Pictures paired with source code
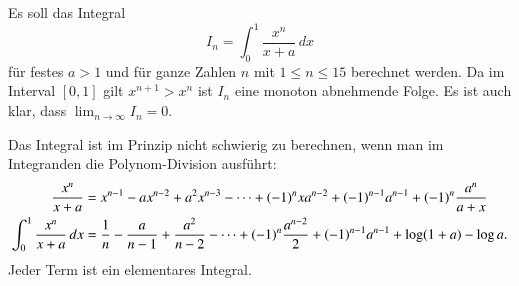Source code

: \begin{beispiel}
Es soll das Integral
\[
I_n = \int_0^1 \frac{x^n}{x+a}\,dx
\]
für festes $a>1$ und für ganze Zahlen $n$ mit $1\le n\le 15$ berechnet
werden.
Da im Interval $[0,1]$ gilt $x^{n+1}>x^n$ ist $I_n$ eine monoton
abnehmende Folge.
Es ist auch klar, dass $\lim_{n\to\infty}I_n=0$.

Das Integral ist im Prinzip nicht schwierig zu berechnen, wenn man im
Integranden die Polynom-Division ausführt:
\begin{align}
\frac{x^n}{x+a}
&=
x^{n-1} -ax^{n-2}+a^2x^{n-3}-\dots +(-1)^n xa^{n-2} +(-1)^{n-1}a^{n-1}
+(-1)^n\frac{a^n}{a+x}
\notag
\\
\int_0^1 \frac{x^n}{x+a}\,dx
&=
\frac1n
-\frac{a}{n-1}
+\frac{a^2}{n-2}
-\dots
+(-1)^n\frac{a^{n-2}}{2}
+(-1)^{n-1}a^{n-1}
+\log(1+a)-\log a.
\label{buch:numerik:instabil:summe}
\end{align}
Jeder Term ist ein elementares Integral.
\end{beispiel}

__Task requirements__:
Look through the data above and report every line in which "dots" appears.

__Solution to this exercise__:
x^{n-1} -ax^{n-2}+a^2x^{n-3}-\dots +(-1)^n xa^{n-2} +(-1)^{n-1}a^{n-1}
-\dots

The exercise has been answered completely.